▶ **What you need to do**
Show every line of the material that follows in which the word "banyak" occurs.

::: Data

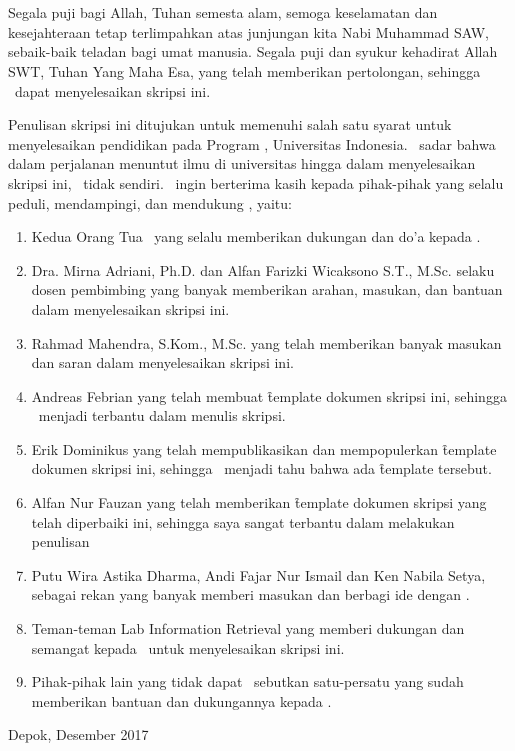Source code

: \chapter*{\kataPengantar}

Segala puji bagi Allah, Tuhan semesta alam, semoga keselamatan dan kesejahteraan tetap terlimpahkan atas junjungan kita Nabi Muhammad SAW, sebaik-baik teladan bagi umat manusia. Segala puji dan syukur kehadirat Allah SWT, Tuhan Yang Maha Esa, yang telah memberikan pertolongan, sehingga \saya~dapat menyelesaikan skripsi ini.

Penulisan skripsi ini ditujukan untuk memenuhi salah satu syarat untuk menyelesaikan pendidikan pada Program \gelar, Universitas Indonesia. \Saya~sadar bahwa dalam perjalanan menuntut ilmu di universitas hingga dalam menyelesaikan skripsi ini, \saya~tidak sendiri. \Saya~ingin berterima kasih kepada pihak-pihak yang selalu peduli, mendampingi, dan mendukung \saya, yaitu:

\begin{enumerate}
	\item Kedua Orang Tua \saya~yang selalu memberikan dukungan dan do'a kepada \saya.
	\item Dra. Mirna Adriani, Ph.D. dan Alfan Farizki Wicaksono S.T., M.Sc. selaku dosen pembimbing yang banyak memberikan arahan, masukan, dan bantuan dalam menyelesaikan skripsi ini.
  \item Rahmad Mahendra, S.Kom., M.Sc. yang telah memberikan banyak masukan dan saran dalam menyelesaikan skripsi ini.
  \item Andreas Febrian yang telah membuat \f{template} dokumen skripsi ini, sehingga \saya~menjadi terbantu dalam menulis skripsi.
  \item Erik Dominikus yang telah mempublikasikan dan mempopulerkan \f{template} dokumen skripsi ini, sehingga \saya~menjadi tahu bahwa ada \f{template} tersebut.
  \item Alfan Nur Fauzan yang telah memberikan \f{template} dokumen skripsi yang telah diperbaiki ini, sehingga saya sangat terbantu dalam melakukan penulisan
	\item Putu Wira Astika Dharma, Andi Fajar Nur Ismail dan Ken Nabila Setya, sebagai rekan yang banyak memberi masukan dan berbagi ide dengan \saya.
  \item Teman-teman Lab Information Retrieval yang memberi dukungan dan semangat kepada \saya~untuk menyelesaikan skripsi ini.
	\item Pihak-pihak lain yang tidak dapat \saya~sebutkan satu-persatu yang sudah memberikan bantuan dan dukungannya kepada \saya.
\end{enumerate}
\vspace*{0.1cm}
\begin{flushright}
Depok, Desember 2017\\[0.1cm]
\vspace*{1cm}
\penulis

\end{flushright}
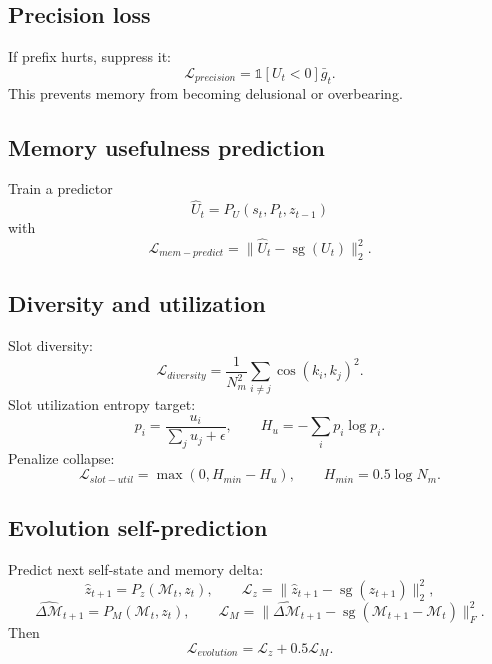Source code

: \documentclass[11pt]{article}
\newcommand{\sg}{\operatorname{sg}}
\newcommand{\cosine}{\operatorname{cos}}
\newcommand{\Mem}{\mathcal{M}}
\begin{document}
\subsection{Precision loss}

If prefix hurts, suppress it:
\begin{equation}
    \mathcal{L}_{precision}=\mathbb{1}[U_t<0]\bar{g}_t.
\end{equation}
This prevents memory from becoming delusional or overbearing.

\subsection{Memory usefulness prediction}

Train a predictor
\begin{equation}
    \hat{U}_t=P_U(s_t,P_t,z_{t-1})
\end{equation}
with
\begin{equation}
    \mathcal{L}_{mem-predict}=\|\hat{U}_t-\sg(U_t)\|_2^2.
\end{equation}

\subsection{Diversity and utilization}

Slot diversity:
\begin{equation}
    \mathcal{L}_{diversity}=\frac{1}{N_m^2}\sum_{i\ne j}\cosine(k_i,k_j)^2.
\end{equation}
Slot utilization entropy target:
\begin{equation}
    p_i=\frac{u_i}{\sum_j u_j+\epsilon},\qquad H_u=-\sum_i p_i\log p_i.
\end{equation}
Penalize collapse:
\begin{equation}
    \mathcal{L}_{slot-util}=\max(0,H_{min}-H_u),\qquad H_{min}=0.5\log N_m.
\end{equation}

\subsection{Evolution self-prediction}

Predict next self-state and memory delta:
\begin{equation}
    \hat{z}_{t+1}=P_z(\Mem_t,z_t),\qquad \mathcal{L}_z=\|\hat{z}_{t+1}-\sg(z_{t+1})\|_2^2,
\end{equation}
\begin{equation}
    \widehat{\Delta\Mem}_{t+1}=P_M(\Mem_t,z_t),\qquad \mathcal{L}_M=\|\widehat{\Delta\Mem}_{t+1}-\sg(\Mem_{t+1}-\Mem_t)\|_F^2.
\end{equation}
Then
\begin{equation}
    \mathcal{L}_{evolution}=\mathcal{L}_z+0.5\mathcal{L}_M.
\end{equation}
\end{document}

::::::

▶ **Solution to the exercise**
	\item Dra. Mirna Adriani, Ph.D. dan Alfan Farizki Wicaksono S.T., M.Sc. selaku dosen pembimbing yang banyak memberikan arahan, masukan, dan bantuan dalam menyelesaikan skripsi ini.
  \item Rahmad Mahendra, S.Kom., M.Sc. yang telah memberikan banyak masukan dan saran dalam menyelesaikan skripsi ini.
	\item Putu Wira Astika Dharma, Andi Fajar Nur Ismail dan Ken Nabila Setya, sebagai rekan yang banyak memberi masukan dan berbagi ide dengan \saya.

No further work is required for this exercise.